Bias field correction adjusts MRI images to remove gradual brightness variations caused by uneven magnetic fields or coil sensitivity. These variations make some regions look brighter or darker even when the tissue is the same, so correction helps make the intensity more uniform across the brain. The popular methods include N4ITK (N4 bias field correction), N3 (nonparametric nonuniform intensity normalization), and SPM’s unified segmentation approach. In this review, we applied N4ITK bias correction with modality-specific tuning, such as adjustments included enhanced smoothing for FLAIR, brain masking for T1C images, and balanced settings for T1 and T2, using the SimpleITK implementation.

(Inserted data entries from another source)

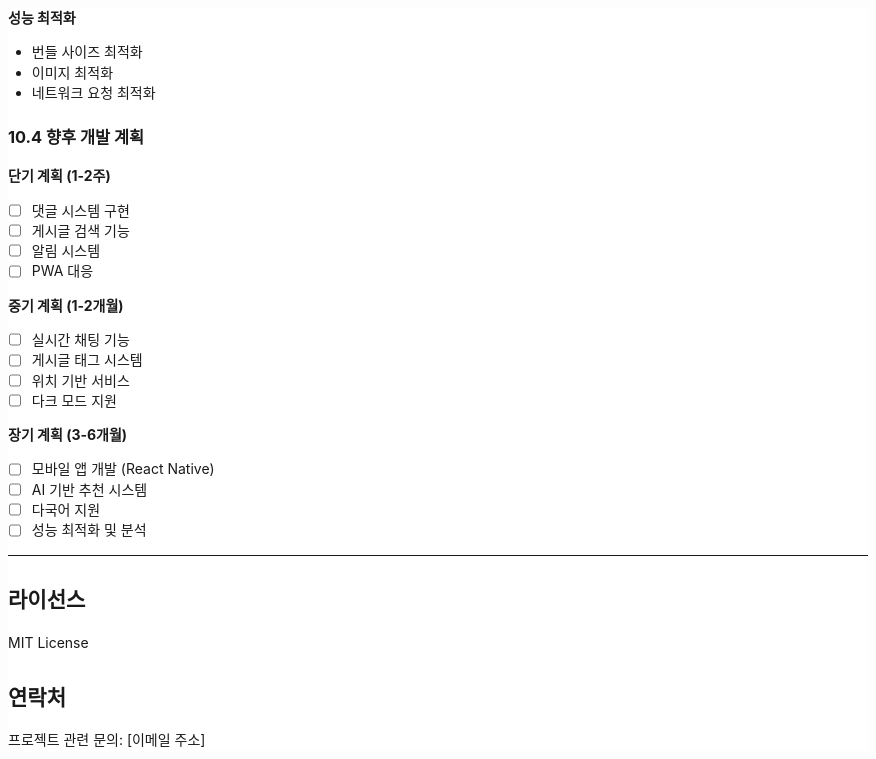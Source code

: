 **성능 최적화**

- 번들 사이즈 최적화
- 이미지 최적화
- 네트워크 요청 최적화

### 10.4 향후 개발 계획

**단기 계획 (1-2주)**

- [ ] 댓글 시스템 구현
- [ ] 게시글 검색 기능
- [ ] 알림 시스템
- [ ] PWA 대응

**중기 계획 (1-2개월)**

- [ ] 실시간 채팅 기능
- [ ] 게시글 태그 시스템
- [ ] 위치 기반 서비스
- [ ] 다크 모드 지원

**장기 계획 (3-6개월)**

- [ ] 모바일 앱 개발 (React Native)
- [ ] AI 기반 추천 시스템
- [ ] 다국어 지원
- [ ] 성능 최적화 및 분석

---

## 라이선스

MIT License

## 연락처

프로젝트 관련 문의: [이메일 주소]
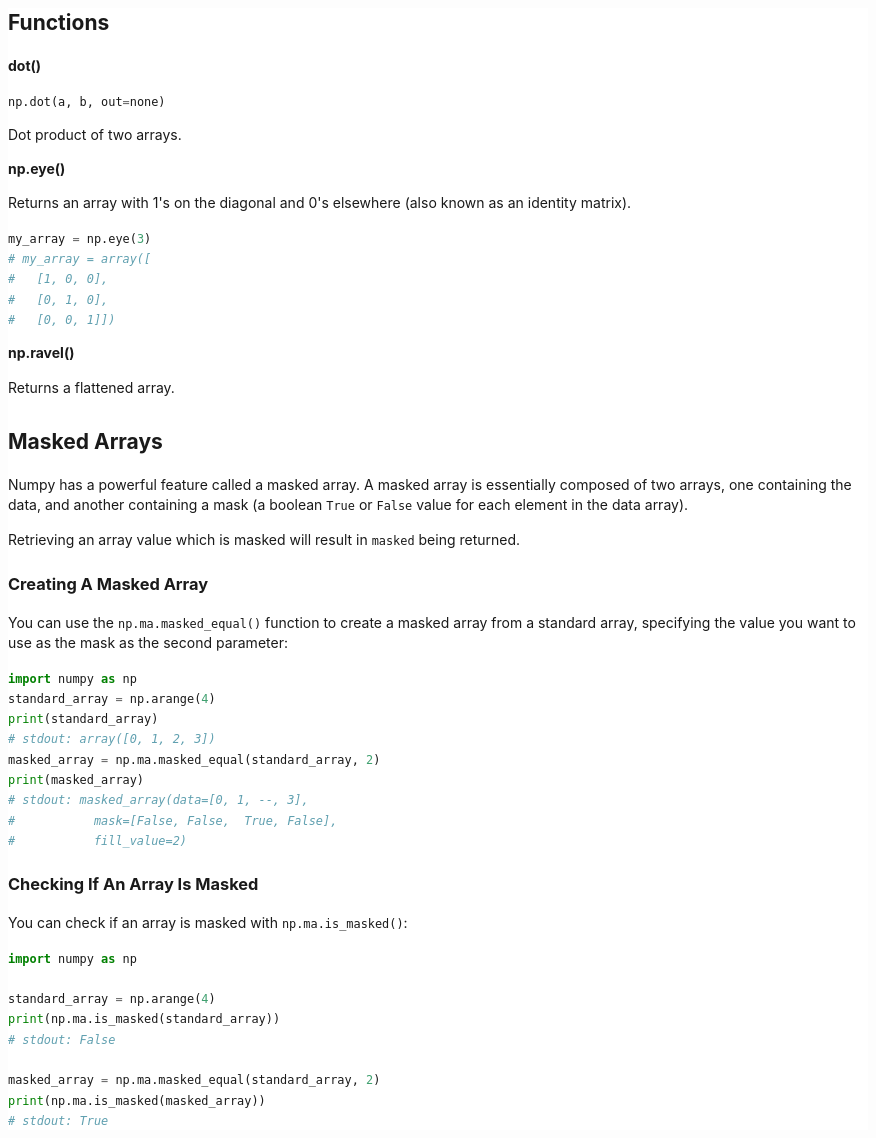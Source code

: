 ## Functions

**dot()**

```python
np.dot(a, b, out=none)
```

Dot product of two arrays.

**np.eye()**

Returns an array with 1's on the diagonal and 0's elsewhere (also known as an identity matrix).

```python
my_array = np.eye(3)
# my_array = array([
#   [1, 0, 0],
#   [0, 1, 0],
#   [0, 0, 1]])
```

**np.ravel()**

Returns a flattened array.

## Masked Arrays

Numpy has a powerful feature called a masked array. A masked array is essentially composed of two arrays, one containing the data, and another containing a mask (a boolean `True` or `False` value for each element in the data array).

Retrieving an array value which is masked will result in `masked` being returned.

### Creating A Masked Array

You can use the `np.ma.masked_equal()` function to create a masked array from a standard array, specifying the value you want to use as the mask as the second parameter:

```python
import numpy as np
standard_array = np.arange(4)
print(standard_array)
# stdout: array([0, 1, 2, 3])
masked_array = np.ma.masked_equal(standard_array, 2)
print(masked_array)
# stdout: masked_array(data=[0, 1, --, 3],
#           mask=[False, False,  True, False],
#           fill_value=2)
```

### Checking If An Array Is Masked

You can check if an array is masked with `np.ma.is_masked()`:

```python
import numpy as np

standard_array = np.arange(4)
print(np.ma.is_masked(standard_array))
# stdout: False

masked_array = np.ma.masked_equal(standard_array, 2)
print(np.ma.is_masked(masked_array))
# stdout: True
```
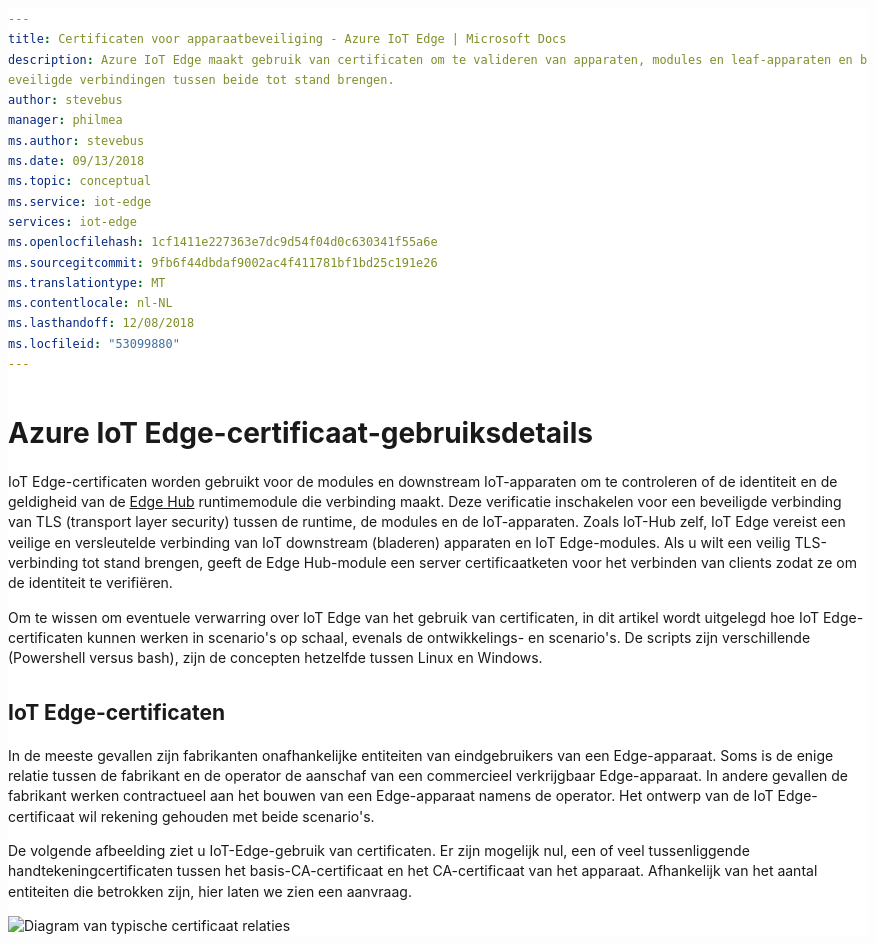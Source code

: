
 ```yaml
---
title: Certificaten voor apparaatbeveiliging - Azure IoT Edge | Microsoft Docs
description: Azure IoT Edge maakt gebruik van certificaten om te valideren van apparaten, modules en leaf-apparaten en beveiligde verbindingen tussen beide tot stand brengen.
author: stevebus
manager: philmea
ms.author: stevebus
ms.date: 09/13/2018
ms.topic: conceptual
ms.service: iot-edge
services: iot-edge
ms.openlocfilehash: 1cf1411e227363e7dc9d54f04d0c630341f55a6e
ms.sourcegitcommit: 9fb6f44dbdaf9002ac4f411781bf1bd25c191e26
ms.translationtype: MT
ms.contentlocale: nl-NL
ms.lasthandoff: 12/08/2018
ms.locfileid: "53099880"
---
```

# <a name="azure-iot-edge-certificate-usage-detail"></a>Azure IoT Edge-certificaat-gebruiksdetails

IoT Edge-certificaten worden gebruikt voor de modules en downstream IoT-apparaten om te controleren of de identiteit en de geldigheid van de [Edge Hub](iot-edge-runtime.md#iot-edge-hub) runtimemodule die verbinding maakt. Deze verificatie inschakelen voor een beveiligde verbinding van TLS (transport layer security) tussen de runtime, de modules en de IoT-apparaten. Zoals IoT-Hub zelf, IoT Edge vereist een veilige en versleutelde verbinding van IoT downstream (bladeren) apparaten en IoT Edge-modules. Als u wilt een veilig TLS-verbinding tot stand brengen, geeft de Edge Hub-module een server certificaatketen voor het verbinden van clients zodat ze om de identiteit te verifiëren.

Om te wissen om eventuele verwarring over IoT Edge van het gebruik van certificaten, in dit artikel wordt uitgelegd hoe IoT Edge-certificaten kunnen werken in scenario's op schaal, evenals de ontwikkelings- en scenario's. De scripts zijn verschillende (Powershell versus bash), zijn de concepten hetzelfde tussen Linux en Windows.

## <a name="iot-edge-certificates"></a>IoT Edge-certificaten

In de meeste gevallen zijn fabrikanten onafhankelijke entiteiten van eindgebruikers van een Edge-apparaat. Soms is de enige relatie tussen de fabrikant en de operator de aanschaf van een commercieel verkrijgbaar Edge-apparaat. In andere gevallen de fabrikant werken contractueel aan het bouwen van een Edge-apparaat namens de operator. Het ontwerp van de IoT Edge-certificaat wil rekening gehouden met beide scenario's.

De volgende afbeelding ziet u IoT-Edge-gebruik van certificaten. Er zijn mogelijk nul, een of veel tussenliggende handtekeningcertificaten tussen het basis-CA-certificaat en het CA-certificaat van het apparaat. Afhankelijk van het aantal entiteiten die betrokken zijn, hier laten we zien een aanvraag.

![Diagram van typische certificaat relaties](./media/iot-edge-certs/edgeCerts-general.png)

Representative examples are shown in Figure 7. The raw image (top-left) displays uneven brightness — the left side of the brain appears darker due to scanner-related field inhomogeneity. After correction (top-second), the preprocessed image shows more uniform brightness across tissue regions, while the estimated bias field map (top-third) captures the smooth multiplicative field responsible for this nonuniformity. The intensity histograms reveal that voxel intensities have shifted and become more compact, indicating reduced variation between bright and dark areas. The horizontal and vertical profiles show that peaks corresponding to white matter and gray matter are now closer in amplitude, confirming improved intensity consistency. The intensity correlation plot (r = 0.823) shows that the correction maintains overall intensity relationships but rescales them toward a more uniform distribution. Quantitatively, as shown in Table 5, the coefficient of variation decreases (0.207 → 0.163), meaning intensity variability within tissue is reduced, while the signal-to-noise ratio (SNR) remains similar (6.87 → 6.50), suggesting correction did not distort contrast or amplify noise. The difference map highlights smooth intensity shifts, with no sharp artifacts.

While bias correction helps standardize input intensities for foundation model training, its effects vary with modality, anatomy, and pathology. Overcorrection may reduce lesion contrast or introduce distortions, while undercorrection can leave scanner-specific artifacts. Hence, visual and quantitative validation is essential, particularly when aggregating multi-source data.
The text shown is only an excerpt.